■ Aim of the exercise
Please copy every record below exactly, leaving out the pictures.

The input START

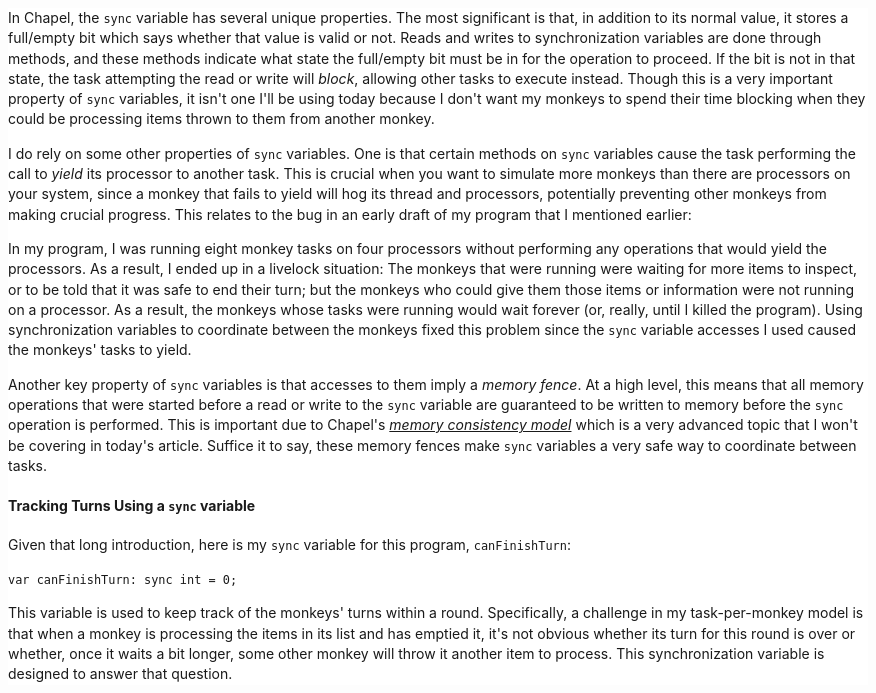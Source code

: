 In Chapel, the `sync` variable has several unique properties.  The
most significant is that, in addition to its normal value, it stores
a full/empty bit which says whether that value is valid or not.
Reads and writes to synchronization variables are done through
methods, and these methods indicate what state the full/empty bit
must be in for the operation to proceed.  If the bit is not in that
state, the task attempting the read or write will _block_, allowing
other tasks to execute instead.  Though this is a very important
property of `sync` variables, it isn't one I'll be using today
because I don't want my monkeys to spend their time blocking when
they could be processing items thrown to them from another monkey.

I do rely on some other properties of `sync` variables.  One is that
certain methods on `sync` variables cause the task performing the
call to _yield_ its processor to another task.  This is crucial when
you want to simulate more monkeys than there are processors on your
system, since a monkey that fails to yield will hog its thread and
processors, potentially preventing other monkeys from making crucial
progress.  This relates to the bug in an early draft of my program
that I mentioned earlier:

In my program, I was running eight monkey tasks on four processors
without performing any operations that would yield the processors.
As a result, I ended up in a livelock situation: The monkeys that
were running were waiting for more items to inspect, or to be told
that it was safe to end their turn; but the monkeys who could give
them those items or information were not running on a processor.  As
a result, the monkeys whose tasks were running would wait forever
(or, really, until I killed the program).  Using synchronization
variables to coordinate between the monkeys fixed this problem since
the `sync` variable accesses I used caused the monkeys' tasks to
yield.

Another key property of `sync` variables is that accesses to them
imply a _memory fence_.  At a high level, this means that all memory
operations that were started before a read or write to the `sync`
variable are guaranteed to be written to memory before the `sync`
operation is performed.  This is important due to Chapel's [_memory
consistency
model_](https://chapel-lang.org/docs/language/spec/memory-consistency-model.html)
which is a very advanced topic that I won't be covering in today's
article.  Suffice it to say, these memory fences make `sync`
variables a very safe way to coordinate between tasks.

#### Tracking Turns Using a `sync` variable

Given that long introduction, here is my `sync` variable for this
program, `canFinishTurn`:

```Chapel {data-code-type=main,data-code-section=middle,linenos=true,linenostart=31}
var canFinishTurn: sync int = 0;
```

This variable is used to keep track of the monkeys' turns within a
round.  Specifically, a challenge in my task-per-monkey model is
that when a monkey is processing the items in its list and has
emptied it, it's not obvious whether its turn for this round is over
or whether, once it waits a bit longer, some other monkey will throw
it another item to process.  This synchronization variable is
designed to answer that question.
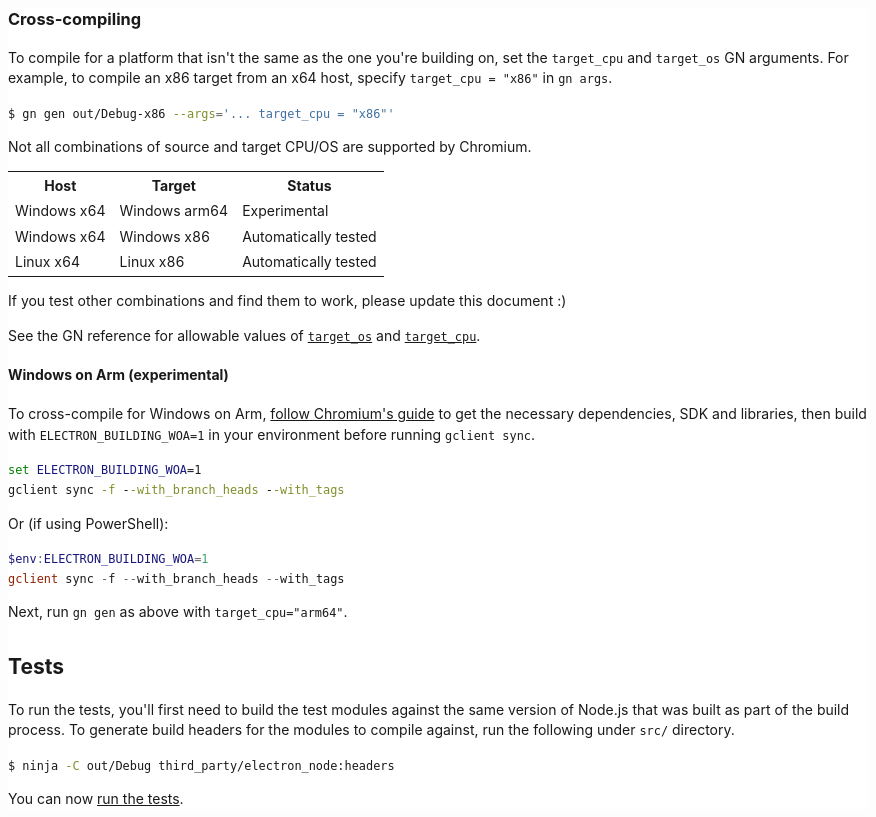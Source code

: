 ### Cross-compiling

To compile for a platform that isn't the same as the one you're building on,
set the `target_cpu` and `target_os` GN arguments. For example, to compile an
x86 target from an x64 host, specify `target_cpu = "x86"` in `gn args`.

```sh
$ gn gen out/Debug-x86 --args='... target_cpu = "x86"'
```

Not all combinations of source and target CPU/OS are supported by Chromium.

<table>
<tr><th>Host</th><th>Target</th><th>Status</th></tr>
<tr><td>Windows x64</td><td>Windows arm64</td><td>Experimental</td>
<tr><td>Windows x64</td><td>Windows x86</td><td>Automatically tested</td></tr>
<tr><td>Linux x64</td><td>Linux x86</td><td>Automatically tested</td></tr>
</table>

If you test other combinations and find them to work, please update this document :)

See the GN reference for allowable values of [`target_os`][target_os values]
and [`target_cpu`][target_cpu values].

[target_os values]: https://gn.googlesource.com/gn/+/master/docs/reference.md#built_in-predefined-variables-target_os_the-desired-operating-system-for-the-build-possible-values
[target_cpu values]: https://gn.googlesource.com/gn/+/master/docs/reference.md#built_in-predefined-variables-target_cpu_the-desired-cpu-architecture-for-the-build-possible-values

#### Windows on Arm (experimental)
To cross-compile for Windows on Arm, [follow Chromium's guide](https://chromium.googlesource.com/chromium/src/+/refs/heads/master/docs/windows_build_instructions.md#Visual-Studio) to get the necessary dependencies, SDK and libraries, then build with `ELECTRON_BUILDING_WOA=1` in your environment before running `gclient sync`.

```bat
set ELECTRON_BUILDING_WOA=1
gclient sync -f --with_branch_heads --with_tags
```

Or (if using PowerShell):
```powershell
$env:ELECTRON_BUILDING_WOA=1
gclient sync -f --with_branch_heads --with_tags
```

Next, run `gn gen` as above with `target_cpu="arm64"`.


## Tests

To run the tests, you'll first need to build the test modules against the
same version of Node.js that was built as part of the build process. To
generate build headers for the modules to compile against, run the following
under `src/` directory.

```sh
$ ninja -C out/Debug third_party/electron_node:headers
```

You can now [run the tests](testing.md#unit-tests).


[depot-tools]: http://commondatastorage.googleapis.com/chrome-infra-docs/flat/depot_tools/docs/html/depot_tools_tutorial.html#_setting_up
[sccache]: https://github.com/mozilla/sccache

The input END

■ Problem solution
Source code

: In Chapel, the `sync` variable has several unique properties.  The
most significant is that, in addition to its normal value, it stores
a full/empty bit which says whether that value is valid or not.
Reads and writes to synchronization variables are done through
methods, and these methods indicate what state the full/empty bit
must be in for the operation to proceed.  If the bit is not in that
state, the task attempting the read or write will _block_, allowing
other tasks to execute instead.  Though this is a very important
property of `sync` variables, it isn't one I'll be using today
because I don't want my monkeys to spend their time blocking when
they could be processing items thrown to them from another monkey.

I do rely on some other properties of `sync` variables.  One is that
certain methods on `sync` variables cause the task performing the
call to _yield_ its processor to another task.  This is crucial when
you want to simulate more monkeys than there are processors on your
system, since a monkey that fails to yield will hog its thread and
processors, potentially preventing other monkeys from making crucial
progress.  This relates to the bug in an early draft of my program
that I mentioned earlier:

In my program, I was running eight monkey tasks on four processors
without performing any operations that would yield the processors.
As a result, I ended up in a livelock situation: The monkeys that
were running were waiting for more items to inspect, or to be told
that it was safe to end their turn; but the monkeys who could give
them those items or information were not running on a processor.  As
a result, the monkeys whose tasks were running would wait forever
(or, really, until I killed the program).  Using synchronization
variables to coordinate between the monkeys fixed this problem since
the `sync` variable accesses I used caused the monkeys' tasks to
yield.

Another key property of `sync` variables is that accesses to them
imply a _memory fence_.  At a high level, this means that all memory
operations that were started before a read or write to the `sync`
variable are guaranteed to be written to memory before the `sync`
operation is performed.  This is important due to Chapel's [_memory
consistency
model_](https://chapel-lang.org/docs/language/spec/memory-consistency-model.html)
which is a very advanced topic that I won't be covering in today's
article.  Suffice it to say, these memory fences make `sync`
variables a very safe way to coordinate between tasks.

#### Tracking Turns Using a `sync` variable

Given that long introduction, here is my `sync` variable for this
program, `canFinishTurn`:

```Chapel {data-code-type=main,data-code-section=middle,linenos=true,linenostart=31}
var canFinishTurn: sync int = 0;
```

This variable is used to keep track of the monkeys' turns within a
round.  Specifically, a challenge in my task-per-monkey model is
that when a monkey is processing the items in its list and has
emptied it, it's not obvious whether its turn for this round is over
or whether, once it waits a bit longer, some other monkey will throw
it another item to process.  This synchronization variable is
designed to answer that question.
Source code

: ### Cross-compiling

To compile for a platform that isn't the same as the one you're building on,
set the `target_cpu` and `target_os` GN arguments. For example, to compile an
x86 target from an x64 host, specify `target_cpu = "x86"` in `gn args`.

```sh
$ gn gen out/Debug-x86 --args='... target_cpu = "x86"'
```

Not all combinations of source and target CPU/OS are supported by Chromium.

<table>
<tr><th>Host</th><th>Target</th><th>Status</th></tr>
<tr><td>Windows x64</td><td>Windows arm64</td><td>Experimental</td>
<tr><td>Windows x64</td><td>Windows x86</td><td>Automatically tested</td></tr>
<tr><td>Linux x64</td><td>Linux x86</td><td>Automatically tested</td></tr>
</table>

If you test other combinations and find them to work, please update this document :)

See the GN reference for allowable values of [`target_os`][target_os values]
and [`target_cpu`][target_cpu values].

[target_os values]: https://gn.googlesource.com/gn/+/master/docs/reference.md#built_in-predefined-variables-target_os_the-desired-operating-system-for-the-build-possible-values
[target_cpu values]: https://gn.googlesource.com/gn/+/master/docs/reference.md#built_in-predefined-variables-target_cpu_the-desired-cpu-architecture-for-the-build-possible-values

#### Windows on Arm (experimental)
To cross-compile for Windows on Arm, [follow Chromium's guide](https://chromium.googlesource.com/chromium/src/+/refs/heads/master/docs/windows_build_instructions.md#Visual-Studio) to get the necessary dependencies, SDK and libraries, then build with `ELECTRON_BUILDING_WOA=1` in your environment before running `gclient sync`.

```bat
set ELECTRON_BUILDING_WOA=1
gclient sync -f --with_branch_heads --with_tags
```

Or (if using PowerShell):
```powershell
$env:ELECTRON_BUILDING_WOA=1
gclient sync -f --with_branch_heads --with_tags
```

Next, run `gn gen` as above with `target_cpu="arm64"`.


## Tests

To run the tests, you'll first need to build the test modules against the
same version of Node.js that was built as part of the build process. To
generate build headers for the modules to compile against, run the following
under `src/` directory.

```sh
$ ninja -C out/Debug third_party/electron_node:headers
```

You can now [run the tests](testing.md#unit-tests).


[depot-tools]: http://commondatastorage.googleapis.com/chrome-infra-docs/flat/depot_tools/docs/html/depot_tools_tutorial.html#_setting_up
[sccache]: https://github.com/mozilla/sccache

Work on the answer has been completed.